#### WHAT IS REQUIRED:
The response must contain every line from the records below that has "though".

#### RECORDS SHOWN:
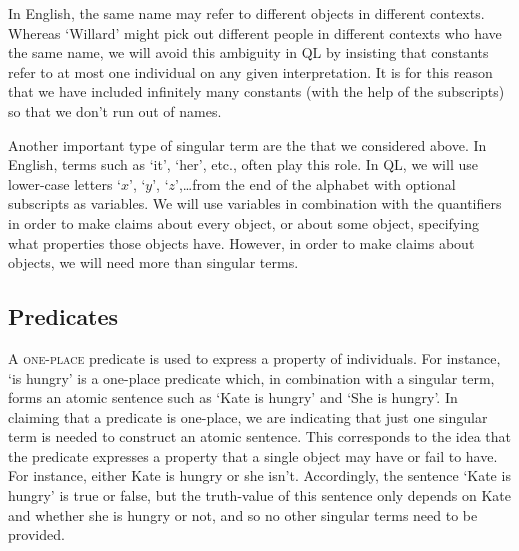 In English, the same name may refer to different objects in different contexts.
Whereas `Willard' might pick out different people in different contexts who have the same name, we will avoid this ambiguity in QL by insisting that constants refer to at most one individual on any given interpretation.
It is for this reason that we have included infinitely many constants (with the help of the subscripts) so that we don't run out of names.


Another important type of singular term are the  that we considered above.
In English, terms such as `it', `her', etc., often play this role.
In QL, we will use lower-case letters `$x$', `$y$', `$z$',\ldots from the end of the alphabet with optional subscripts as variables.
We will use variables in combination with the quantifiers in order to make claims about every object, or about some object, specifying what properties those objects have.
However, in order to make claims about objects, we will need more than singular terms.





\subsection{Predicates}

A \textsc{one-place} predicate is used to express a property of individuals.
For instance, `is hungry' is a one-place predicate which, in combination with a singular term, forms an atomic sentence such as `Kate is hungry' and `She is hungry'.
In claiming that a predicate is one-place, we are indicating that just one singular term is needed to construct an atomic sentence.
This corresponds to the idea that the predicate expresses a property that a single object may have or fail to have.
For instance, either Kate is hungry or she isn't.
Accordingly, the sentence `Kate is hungry' is true or false, but the truth-value of this sentence only depends on Kate and whether she is hungry or not, and so no other singular terms need to be provided.

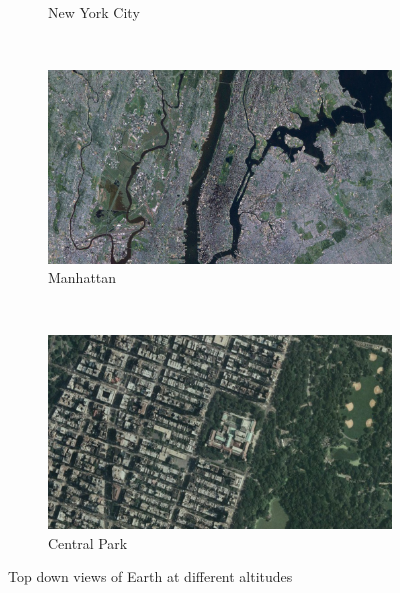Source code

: \begin{figure}[h]
\begin{subfigure}[bt]{0.31\textwidth}
        \caption{New York City}
    \end{subfigure}
    ~
    \begin{subfigure}[bt]{0.31\textwidth}
        \includegraphics[width=\textwidth]{figures/results/topdown/topdown2.png}
        \caption{Manhattan}
    \end{subfigure}
    ~
    \begin{subfigure}[bt]{0.31\textwidth}
        \includegraphics[width=\textwidth]{figures/results/topdown/topdown1.png}
        \caption{Central Park}
    \end{subfigure}
    \caption{Top down views of Earth at different altitudes}
    \label{fig:topdown}
\end{figure}

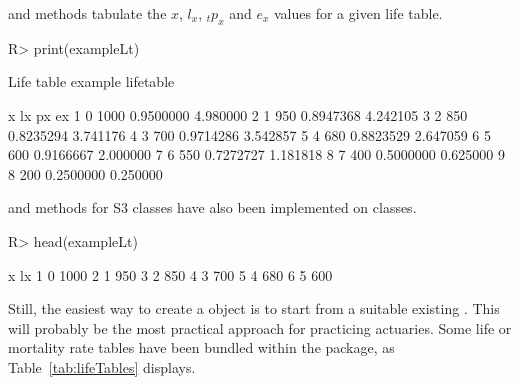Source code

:\documentclass[nojss]{jss}
\begin{document}
 and   methods tabulate 
the $x$, $l_x$, ${}_{t}p_{x}$ and $e_x$ values for a given life table.


\begin{Schunk}
\begin{Sinput}
R> print(exampleLt)
\end{Sinput}
\begin{Soutput}
Life table example lifetable 

  x   lx        px       ex
1 0 1000 0.9500000 4.980000
2 1  950 0.8947368 4.242105
3 2  850 0.8235294 3.741176
4 3  700 0.9714286 3.542857
5 4  680 0.8823529 2.647059
6 5  600 0.9166667 2.000000
7 6  550 0.7272727 1.181818
8 7  400 0.5000000 0.625000
9 8  200 0.2500000 0.250000
\end{Soutput}
\end{Schunk}

 and  methods for  S3 classes have also 
been implemented on  classes.

\begin{Schunk}
\begin{Sinput}
R> head(exampleLt)
\end{Sinput}
\begin{Soutput}
  x   lx
1 0 1000
2 1  950
3 2  850
4 3  700
5 4  680
6 5  600
\end{Soutput}
\end{Schunk}

Still, the easiest way to create a  object is to start 
from a suitable existing . This will probably be the most
practical approach for practicing actuaries. Some life or mortality rate
tables have been bundled within the  package, as
Table~\ref{tab:lifeTables} displays.
\end{document}
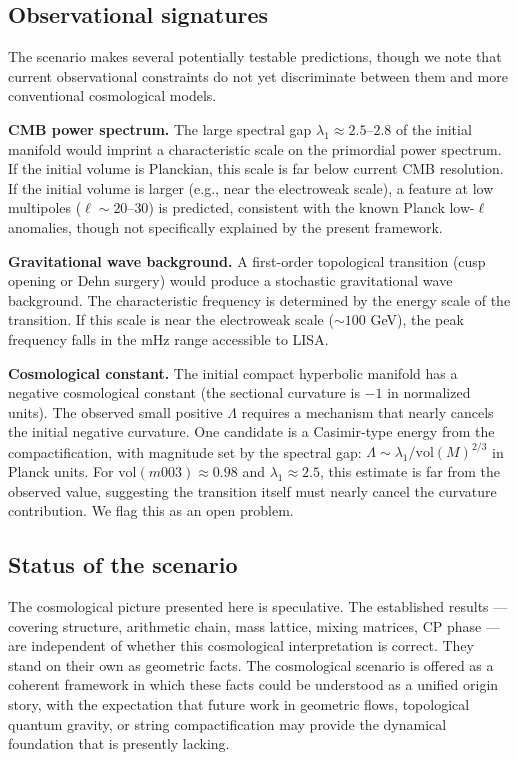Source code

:﻿\documentclass[12pt]{article}
\theoremstyle{definition}
\begin{document}
\subsection{Observational signatures}

The scenario makes several potentially testable predictions,
though we note that current observational constraints do not yet
discriminate between them and more conventional cosmological models.

\textbf{CMB power spectrum.} The large spectral gap
$\lambda_1 \approx 2.5$--$2.8$ of the initial manifold would
imprint a characteristic scale on the primordial power spectrum.
If the initial volume is Planckian, this scale is far below current
CMB resolution. If the initial volume is larger (e.g., near the
electroweak scale), a feature at low multipoles ($\ell \sim 20$--$30$)
is predicted, consistent with the known Planck low-$\ell$ anomalies,
though not specifically explained by the present framework.

\textbf{Gravitational wave background.} A first-order topological
transition (cusp opening or Dehn surgery) would produce a stochastic
gravitational wave background. The characteristic frequency is
determined by the energy scale of the transition. If this scale is
near the electroweak scale ($\sim 100$ GeV), the peak frequency
falls in the mHz range accessible to LISA.

\textbf{Cosmological constant.} The initial compact hyperbolic
manifold has a negative cosmological constant (the sectional curvature
is $-1$ in normalized units). The observed small positive $\Lambda$
requires a mechanism that nearly cancels the initial negative
curvature. One candidate is a Casimir-type energy from the
compactification, with magnitude set by the spectral gap:
$\Lambda \sim \lambda_1 / \mathrm{vol}(M)^{2/3}$ in Planck units.
For $\mathrm{vol}(m003) \approx 0.98$ and $\lambda_1 \approx 2.5$,
this estimate is far from the observed value, suggesting the
transition itself must nearly cancel the curvature contribution.
We flag this as an open problem.

\subsection{Status of the scenario}

The cosmological picture presented here is speculative. The
established results --- covering structure, arithmetic chain, mass
lattice, mixing matrices, CP phase --- are independent of whether
this cosmological interpretation is correct. They stand on their own
as geometric facts. The cosmological scenario is offered as a
coherent framework in which these facts could be understood as a
unified origin story, with the expectation that future work in
geometric flows, topological quantum gravity, or string
compactification may provide the dynamical foundation that is
presently lacking.
\end{document}

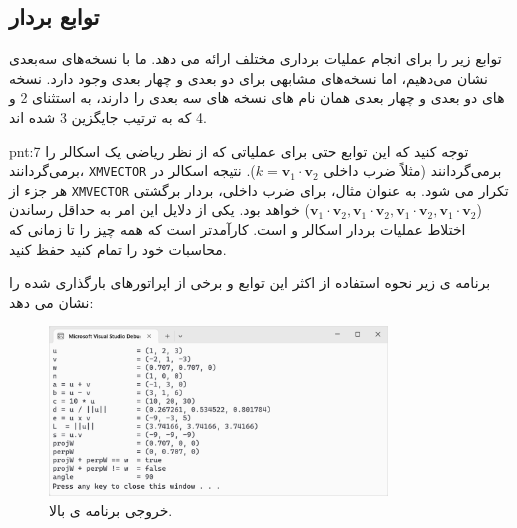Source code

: \subsection{\textbf{توابع بردار}}
{
    \Large
    \begin{spacing}{1.5}
         توابع زیر را برای انجام عملیات برداری مختلف ارائه می دهد.
        ما با نسخه‌های سه‌بعدی نشان می‌دهیم، اما نسخه‌های مشابهی برای دو بعدی و چهار بعدی وجود دارد.
        نسخه های دو بعدی و چهار بعدی همان نام های نسخه های سه بعدی را دارند، به استثنای 2 و 4 که به ترتیب جایگزین 3 شده اند.
        \textbf{\vspace{6pt}}
        \lr{}
        \textbf{\vspace{-20pt}}
        \begin{point}{pnt:7}
            \Large
            توجه کنید که این توابع حتی برای عملیاتی که از نظر ریاضی یک اسکالر را برمی‌گردانند، \texttt{XMVECTOR} برمی‌گردانند (مثلاً ضرب داخلی $k=\textbf{v}_{1}\cdot\textbf{v}_{2}$).
            نتیجه اسکالر در هر جزء از \texttt{XMVECTOR} تکرار می شود. به عنوان مثال، برای ضرب داخلی، بردار برگشتی ($\textbf{v}_{1}\cdot\textbf{v}_{2},\textbf{v}_{1}\cdot\textbf{v}_{2},\textbf{v}_{1}\cdot\textbf{v}_{2},\textbf{v}_{1}\cdot\textbf{v}_{2}$) خواهد بود.
            یکی از دلایل این امر به حداقل رساندن اختلاط عملیات بردار اسکالر و  است.
            کارآمدتر است که همه چیز  را تا زمانی که محاسبات خود را تمام کنید حفظ کنید.
        \end{point}
        \textbf{\vspace{6pt}}
        برنامه ی زیر نحوه استفاده از اکثر این توابع و برخی از اپراتورهای بارگذاری شده را نشان می دهد:
        \textbf{\vspace{6pt}}
        \lr{}
        \textbf{\vspace{-30pt}}
        \begin{figure}[H]
            \centering
            \setlength{\belowcaptionskip}{-10pt}
            \includegraphics[width=0.8\textwidth]{Images/4/4.Session.1.1.19}
            \caption {خروجی برنامه ی بالا.}
            \label{fig:4.Session.1.1.19}
        \end{figure}
        \textbf{\vspace{-30pt}}


\end{spacing}}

#### SOLVED EXERCISE:
though we note that current observational constraints do not yet
though not specifically explained by the present framework.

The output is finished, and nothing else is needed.